Belarusian police launch major crackdown on opposition groups’ social networks
The groups dubbed “We are tired of this Lukashenko,” which claims 37,000 members, and “Only ShOS,” which claims over 15,000 members, were hacked, the Charter 97 opposition website reported. (ShOS is an abbreviation translating roughly to “wish he were dead.”)
The groups were registered on the Russian social network Vkontakte (‘in contact’) – a popular Facebook clone. Police also targeted a group dedicated to the upcoming concert of popular rock band Lyapis Trubetskoi, which has recently assailed Belarusian President Lukashenko and other authorities in their songs.
The State Security Service (KGB) detained several people administrating the communities and delivered them to a district court in the capital of Minsk.
The mother of one of the detained activists claimed that KGB officers initially refused to identify themselves or show a warrant, but later complied. She claimed that as her son was taken away, the agents demanded that he disclose the passwords for the groups that he was running.
“The officers were constantly talking to each other, and from their conversation I understood that they were arresting people all over Minsk. I heard that they apprehended someone and planned to detain someone else,” Charter 97 quoted the woman as saying.
One of the moderators, who evaded authorities because he was not staying at the place he listed as his residence, claimed that his apartment was searched in his absence.

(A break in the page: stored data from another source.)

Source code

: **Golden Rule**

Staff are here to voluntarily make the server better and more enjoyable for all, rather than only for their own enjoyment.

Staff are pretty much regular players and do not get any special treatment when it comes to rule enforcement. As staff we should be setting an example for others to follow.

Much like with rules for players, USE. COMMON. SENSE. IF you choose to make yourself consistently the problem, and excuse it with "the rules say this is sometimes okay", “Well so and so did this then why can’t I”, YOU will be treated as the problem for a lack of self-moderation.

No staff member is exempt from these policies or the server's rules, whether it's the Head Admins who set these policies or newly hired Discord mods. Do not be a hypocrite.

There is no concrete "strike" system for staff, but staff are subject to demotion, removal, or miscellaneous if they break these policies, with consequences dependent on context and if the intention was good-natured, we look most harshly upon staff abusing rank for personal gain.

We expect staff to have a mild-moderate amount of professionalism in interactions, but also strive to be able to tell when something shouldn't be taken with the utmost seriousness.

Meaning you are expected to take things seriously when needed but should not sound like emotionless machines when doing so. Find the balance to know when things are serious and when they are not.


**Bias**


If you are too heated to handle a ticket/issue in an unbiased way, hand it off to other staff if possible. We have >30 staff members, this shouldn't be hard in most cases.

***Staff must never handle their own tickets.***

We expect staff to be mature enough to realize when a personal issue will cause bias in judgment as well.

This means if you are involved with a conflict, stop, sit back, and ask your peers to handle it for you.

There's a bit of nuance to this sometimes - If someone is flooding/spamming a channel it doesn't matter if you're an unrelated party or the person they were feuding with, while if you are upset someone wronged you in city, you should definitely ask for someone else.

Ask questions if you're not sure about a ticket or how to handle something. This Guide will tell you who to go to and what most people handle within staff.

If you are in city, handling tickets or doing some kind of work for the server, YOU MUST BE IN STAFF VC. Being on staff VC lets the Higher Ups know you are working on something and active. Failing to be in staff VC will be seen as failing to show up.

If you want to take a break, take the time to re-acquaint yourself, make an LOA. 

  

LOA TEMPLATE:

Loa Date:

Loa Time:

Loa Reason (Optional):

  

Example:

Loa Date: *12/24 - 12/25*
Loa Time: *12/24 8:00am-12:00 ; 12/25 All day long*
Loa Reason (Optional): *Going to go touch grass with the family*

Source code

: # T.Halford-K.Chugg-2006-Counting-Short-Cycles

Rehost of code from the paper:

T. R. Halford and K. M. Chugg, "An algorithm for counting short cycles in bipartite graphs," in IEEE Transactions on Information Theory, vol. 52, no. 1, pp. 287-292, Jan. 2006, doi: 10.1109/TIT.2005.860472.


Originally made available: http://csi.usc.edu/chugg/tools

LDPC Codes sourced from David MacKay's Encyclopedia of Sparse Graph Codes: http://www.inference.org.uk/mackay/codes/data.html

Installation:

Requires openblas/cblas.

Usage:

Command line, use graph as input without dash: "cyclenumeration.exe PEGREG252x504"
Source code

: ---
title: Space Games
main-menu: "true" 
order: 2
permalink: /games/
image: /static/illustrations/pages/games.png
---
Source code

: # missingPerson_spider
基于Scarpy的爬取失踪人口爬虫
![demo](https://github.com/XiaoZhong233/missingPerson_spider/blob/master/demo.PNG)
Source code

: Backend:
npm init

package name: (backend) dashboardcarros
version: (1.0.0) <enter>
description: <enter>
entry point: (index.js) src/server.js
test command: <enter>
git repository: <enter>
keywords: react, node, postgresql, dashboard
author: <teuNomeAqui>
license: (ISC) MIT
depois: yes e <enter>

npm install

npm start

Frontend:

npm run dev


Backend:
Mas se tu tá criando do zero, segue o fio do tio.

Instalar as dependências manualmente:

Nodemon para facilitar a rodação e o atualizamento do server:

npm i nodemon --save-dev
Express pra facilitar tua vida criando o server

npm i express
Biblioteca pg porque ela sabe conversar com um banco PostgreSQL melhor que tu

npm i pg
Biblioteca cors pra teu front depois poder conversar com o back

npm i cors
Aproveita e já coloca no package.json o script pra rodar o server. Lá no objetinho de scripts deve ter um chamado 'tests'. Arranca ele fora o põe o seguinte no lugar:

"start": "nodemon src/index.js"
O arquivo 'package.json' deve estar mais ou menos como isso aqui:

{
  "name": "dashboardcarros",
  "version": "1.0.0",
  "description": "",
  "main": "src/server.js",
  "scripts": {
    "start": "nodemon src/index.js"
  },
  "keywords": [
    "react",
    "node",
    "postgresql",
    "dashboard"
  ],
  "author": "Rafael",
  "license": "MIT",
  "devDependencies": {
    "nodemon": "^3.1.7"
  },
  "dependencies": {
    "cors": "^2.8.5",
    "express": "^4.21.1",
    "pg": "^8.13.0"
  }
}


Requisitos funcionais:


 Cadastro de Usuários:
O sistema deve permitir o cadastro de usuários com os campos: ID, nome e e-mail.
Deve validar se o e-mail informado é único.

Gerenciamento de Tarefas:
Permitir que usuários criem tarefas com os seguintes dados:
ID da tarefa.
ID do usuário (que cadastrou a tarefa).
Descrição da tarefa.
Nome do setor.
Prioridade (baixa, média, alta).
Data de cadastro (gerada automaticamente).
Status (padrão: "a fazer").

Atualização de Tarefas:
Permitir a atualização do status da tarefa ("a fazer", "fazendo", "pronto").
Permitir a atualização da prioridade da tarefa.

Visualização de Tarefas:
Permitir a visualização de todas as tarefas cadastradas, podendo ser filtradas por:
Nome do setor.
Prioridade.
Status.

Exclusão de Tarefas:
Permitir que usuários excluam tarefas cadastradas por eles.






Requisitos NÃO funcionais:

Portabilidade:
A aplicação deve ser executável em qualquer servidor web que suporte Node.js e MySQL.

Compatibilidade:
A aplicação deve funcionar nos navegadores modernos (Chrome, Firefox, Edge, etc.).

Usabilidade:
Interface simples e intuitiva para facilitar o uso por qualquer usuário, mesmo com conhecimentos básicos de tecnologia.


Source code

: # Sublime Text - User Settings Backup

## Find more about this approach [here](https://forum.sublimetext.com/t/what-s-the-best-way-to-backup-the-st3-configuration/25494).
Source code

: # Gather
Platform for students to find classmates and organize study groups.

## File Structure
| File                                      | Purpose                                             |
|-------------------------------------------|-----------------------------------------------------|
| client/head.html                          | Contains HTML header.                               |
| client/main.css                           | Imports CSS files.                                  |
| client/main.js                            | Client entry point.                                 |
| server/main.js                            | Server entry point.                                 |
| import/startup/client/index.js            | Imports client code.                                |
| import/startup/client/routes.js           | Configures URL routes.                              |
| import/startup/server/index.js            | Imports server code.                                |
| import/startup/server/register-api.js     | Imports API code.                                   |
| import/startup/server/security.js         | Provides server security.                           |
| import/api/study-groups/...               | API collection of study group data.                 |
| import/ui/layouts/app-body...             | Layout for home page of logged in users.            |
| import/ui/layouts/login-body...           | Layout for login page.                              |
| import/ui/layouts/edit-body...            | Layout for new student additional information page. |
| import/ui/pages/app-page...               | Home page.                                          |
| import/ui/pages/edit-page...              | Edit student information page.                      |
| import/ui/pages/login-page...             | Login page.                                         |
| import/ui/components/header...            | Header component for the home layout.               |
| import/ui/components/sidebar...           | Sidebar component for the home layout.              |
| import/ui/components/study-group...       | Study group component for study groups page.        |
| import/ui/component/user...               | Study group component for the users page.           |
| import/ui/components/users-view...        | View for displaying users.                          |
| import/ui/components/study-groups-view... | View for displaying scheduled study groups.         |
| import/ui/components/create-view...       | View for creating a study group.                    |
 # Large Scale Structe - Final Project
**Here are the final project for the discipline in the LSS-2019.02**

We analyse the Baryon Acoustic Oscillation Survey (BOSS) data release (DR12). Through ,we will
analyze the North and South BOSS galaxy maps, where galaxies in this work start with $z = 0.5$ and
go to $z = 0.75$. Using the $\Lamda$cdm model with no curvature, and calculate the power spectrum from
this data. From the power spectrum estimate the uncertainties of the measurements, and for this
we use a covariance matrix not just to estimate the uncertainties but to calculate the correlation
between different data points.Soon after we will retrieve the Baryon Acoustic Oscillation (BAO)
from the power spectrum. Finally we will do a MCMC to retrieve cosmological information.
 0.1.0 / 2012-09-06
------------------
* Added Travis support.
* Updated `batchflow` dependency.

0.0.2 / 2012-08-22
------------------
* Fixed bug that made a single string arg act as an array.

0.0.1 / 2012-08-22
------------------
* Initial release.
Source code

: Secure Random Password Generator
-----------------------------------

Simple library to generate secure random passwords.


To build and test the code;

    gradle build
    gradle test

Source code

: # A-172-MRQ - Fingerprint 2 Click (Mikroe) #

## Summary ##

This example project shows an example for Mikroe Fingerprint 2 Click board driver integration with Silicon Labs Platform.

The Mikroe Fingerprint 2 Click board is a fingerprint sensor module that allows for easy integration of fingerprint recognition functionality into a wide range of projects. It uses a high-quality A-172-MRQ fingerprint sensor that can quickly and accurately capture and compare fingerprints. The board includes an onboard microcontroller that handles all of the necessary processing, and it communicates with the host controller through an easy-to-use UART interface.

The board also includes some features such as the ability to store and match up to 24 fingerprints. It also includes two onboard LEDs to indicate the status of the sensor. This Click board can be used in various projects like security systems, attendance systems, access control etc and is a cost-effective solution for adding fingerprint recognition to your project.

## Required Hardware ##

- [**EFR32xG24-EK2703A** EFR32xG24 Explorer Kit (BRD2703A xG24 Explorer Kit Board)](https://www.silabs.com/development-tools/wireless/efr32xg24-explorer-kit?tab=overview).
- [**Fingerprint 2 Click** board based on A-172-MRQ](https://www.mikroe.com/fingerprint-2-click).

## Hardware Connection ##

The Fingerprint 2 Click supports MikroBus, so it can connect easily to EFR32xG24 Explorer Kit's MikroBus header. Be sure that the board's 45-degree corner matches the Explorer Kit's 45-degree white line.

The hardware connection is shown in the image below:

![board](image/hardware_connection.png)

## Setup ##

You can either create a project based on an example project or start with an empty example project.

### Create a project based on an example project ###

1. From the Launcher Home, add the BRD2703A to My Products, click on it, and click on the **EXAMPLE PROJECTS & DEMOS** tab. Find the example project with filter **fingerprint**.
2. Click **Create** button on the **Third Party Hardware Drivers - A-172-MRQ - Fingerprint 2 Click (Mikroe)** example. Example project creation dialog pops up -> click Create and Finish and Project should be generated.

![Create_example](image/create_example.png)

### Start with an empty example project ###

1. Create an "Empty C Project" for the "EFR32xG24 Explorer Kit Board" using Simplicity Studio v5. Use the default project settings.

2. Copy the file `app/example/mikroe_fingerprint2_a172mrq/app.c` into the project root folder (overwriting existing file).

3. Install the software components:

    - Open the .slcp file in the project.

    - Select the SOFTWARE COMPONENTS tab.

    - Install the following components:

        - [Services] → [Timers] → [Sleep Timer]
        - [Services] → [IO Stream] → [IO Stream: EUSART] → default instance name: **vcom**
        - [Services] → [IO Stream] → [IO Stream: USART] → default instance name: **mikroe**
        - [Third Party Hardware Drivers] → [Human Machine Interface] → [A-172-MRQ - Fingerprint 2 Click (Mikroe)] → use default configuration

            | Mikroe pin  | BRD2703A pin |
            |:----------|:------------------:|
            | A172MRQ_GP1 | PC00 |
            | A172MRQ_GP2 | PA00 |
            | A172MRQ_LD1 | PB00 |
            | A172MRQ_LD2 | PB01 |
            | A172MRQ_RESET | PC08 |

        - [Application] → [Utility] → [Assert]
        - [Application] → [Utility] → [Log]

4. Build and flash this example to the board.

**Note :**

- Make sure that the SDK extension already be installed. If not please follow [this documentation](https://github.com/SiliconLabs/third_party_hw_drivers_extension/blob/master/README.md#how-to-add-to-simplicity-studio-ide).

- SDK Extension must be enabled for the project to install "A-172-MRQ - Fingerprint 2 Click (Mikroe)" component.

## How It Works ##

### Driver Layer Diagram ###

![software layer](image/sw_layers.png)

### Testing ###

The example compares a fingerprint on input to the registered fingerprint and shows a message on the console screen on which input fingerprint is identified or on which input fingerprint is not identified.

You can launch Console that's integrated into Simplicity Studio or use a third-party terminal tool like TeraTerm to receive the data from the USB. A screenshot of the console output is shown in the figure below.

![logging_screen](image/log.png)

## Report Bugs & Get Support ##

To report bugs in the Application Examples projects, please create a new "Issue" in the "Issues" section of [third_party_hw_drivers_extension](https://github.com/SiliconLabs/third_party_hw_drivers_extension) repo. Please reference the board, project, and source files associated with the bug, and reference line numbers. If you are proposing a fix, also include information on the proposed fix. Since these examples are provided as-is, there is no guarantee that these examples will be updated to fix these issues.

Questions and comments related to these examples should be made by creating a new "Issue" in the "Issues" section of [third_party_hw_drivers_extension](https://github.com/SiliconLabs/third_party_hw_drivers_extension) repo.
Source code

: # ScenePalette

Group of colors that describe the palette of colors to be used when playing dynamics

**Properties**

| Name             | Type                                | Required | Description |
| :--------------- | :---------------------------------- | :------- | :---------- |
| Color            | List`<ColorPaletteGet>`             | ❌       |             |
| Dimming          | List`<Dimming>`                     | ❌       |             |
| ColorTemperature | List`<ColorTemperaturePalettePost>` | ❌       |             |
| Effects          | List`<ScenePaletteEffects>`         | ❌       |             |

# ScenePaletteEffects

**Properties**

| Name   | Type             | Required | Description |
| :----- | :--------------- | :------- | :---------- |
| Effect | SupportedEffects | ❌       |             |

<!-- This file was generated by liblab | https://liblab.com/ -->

Belarusian authorities have cracked down on political opposition over the last two years. Activists alleged that the country’s December 2010 presidential elections were undemocratic, and should therefore be declared invalid. Opposition rallies on the day of the election ended in violence and the mass detention of many activists, including several former presidential candidates. Many of the arrested received prison sentences, while other opposition politicians were forced to flee the country.
Around a year ago, the Lukashenko administration outlawed all forms of protest, and gave the KGB the power to conduct searches and arrests without warrants on suspicions of political dissent.